The following is based upon the special edition monograph published at the time of the Esherick House being offered for sale by auction in 2008.[i]
The Esherick House on Chestnut Hill in Philadelphia is a small, one-person, two storey box of stucco and stained timber that sits on six acres of established garden. Considered by some to be Kahn’s most important residential work, this deceptively simple residence contains forays into architectural trope that can be tracked in later, much larger works by the architect.
Among these are the management of geometry and natural light and a rigorous plan which is carefully composed into “four” rectilinear rooms or spaces divided into a pair on each level separated by the main stair in plan and section. Further, an accompaniment of “servant” spaces is attached to one side of the composition. Actually, it’s not four primary rooms because one whole half of the composition is a double height space over the Living Room. In effect there are three primary spaces rather than four rooms.
In this house an increased depth of the north and south facades materialises from a pochéd interpretation of wall, recessed/projecting windows, wall storage and structural blades.
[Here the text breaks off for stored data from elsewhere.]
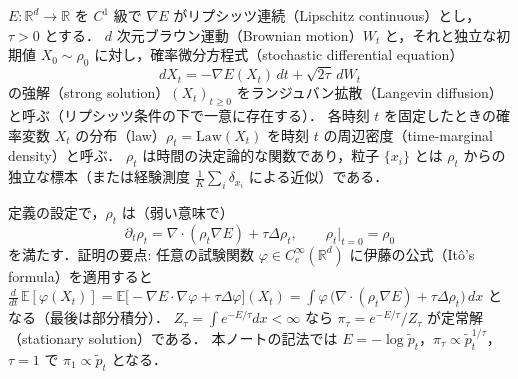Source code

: \documentclass[a4paper,11pt]{article}
\newcommand{\RR}{\mathbb{R}}
\newcommand{\ptil}{\tilde p_t}
\begin{document}
{\color{red}
\begin{defi}
$E: \RR^d \to \RR$ を $C^1$ 級で $\nabla E$ がリプシッツ連続（Lipschitz continuous）とし，$\tau > 0$ とする．
$d$ 次元ブラウン運動（Brownian motion）$W_t$ と，それと独立な初期値 $X_0 \sim \rho_0$ に対し，確率微分方程式（stochastic differential equation）
\begin{equation}
  dX_t = -\nabla E(X_t)\, dt + \sqrt{2\tau}\, dW_t
  \label{eq:langevin-sde}
\end{equation}
の強解（strong solution）$(X_t)_{t \ge 0}$ をランジュバン拡散（Langevin diffusion）と呼ぶ（リプシッツ条件の下で一意に存在する）．
各時刻 $t$ を固定したときの確率変数 $X_t$ の分布（law）$\rho_t = \mathrm{Law}(X_t)$ を時刻 $t$ の周辺密度（time-marginal density）と呼ぶ．
$\rho_t$ は時間の決定論的な関数であり，粒子 $\{x_i\}$ とは $\rho_t$ からの独立な標本（または経験測度 $\frac1K \sum_i \delta_{x_i}$ による近似）である．
\end{defi}

\begin{prop}
定義の設定で，$\rho_t$ は（弱い意味で）
\begin{equation}
  \partial_t \rho_t = \nabla \cdot (\rho_t \nabla E) + \tau \Delta \rho_t, \qquad \rho_t|_{t=0} = \rho_0
  \label{eq:fokker-planck}
\end{equation}
を満たす．証明の要点: 任意の試験関数 $\varphi \in C_c^\infty(\RR^d)$ に伊藤の公式（It\^o's formula）を適用すると
$\frac{d}{dt}\, \mathbb{E}[\varphi(X_t)] = \mathbb{E}\big[-\nabla E \cdot \nabla \varphi + \tau \Delta \varphi\big](X_t)
= \int \varphi\, \big(\nabla \cdot (\rho_t \nabla E) + \tau \Delta \rho_t\big)\, dx$ となる（最後は部分積分）．
$Z_\tau = \int e^{-E/\tau} dx < \infty$ なら $\pi_\tau = e^{-E/\tau}/Z_\tau$ が定常解（stationary solution）である．
本ノートの記法では $E = -\log \ptil$，$\pi_\tau \propto \ptil^{1/\tau}$，$\tau = 1$ で $\pi_1 \propto \ptil$ となる．
\end{prop}

}
\end{document}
It is thus an excursion into the layered wall treatments of much of Kahn’s later work as is the use of natural light achieved through the combination of large glass areas on the south wall and recessed vertical slits of window on the north.
The house also reveals the direct physicality of materials that is consistently found in Kahn’s work. An intentionally limited external palette of stucco, concrete and stained timber is extended inside with stained timber and plaster the being most contributive to a set of sophisticated spaces. All these materials are ancient, minimally transformed and manipulated in a craft manner rather than by being overtly machine produced. For example, the staircase in apitong (a teak-like African timber) was constructed by a Japanese joiner to Kahn’s design which seemingly combined aesthetic strains from both the Japanese and the Shaker traditions.
Significantly, the publisher commissioned Todd Eberle, whose photographic work includes many things other than architecture, to produce a set of twenty eight images for the special edition including many detailed pictures. These are abundant in colour, tone and detail but offer an austere interpretation of Kahn’s work at the same time.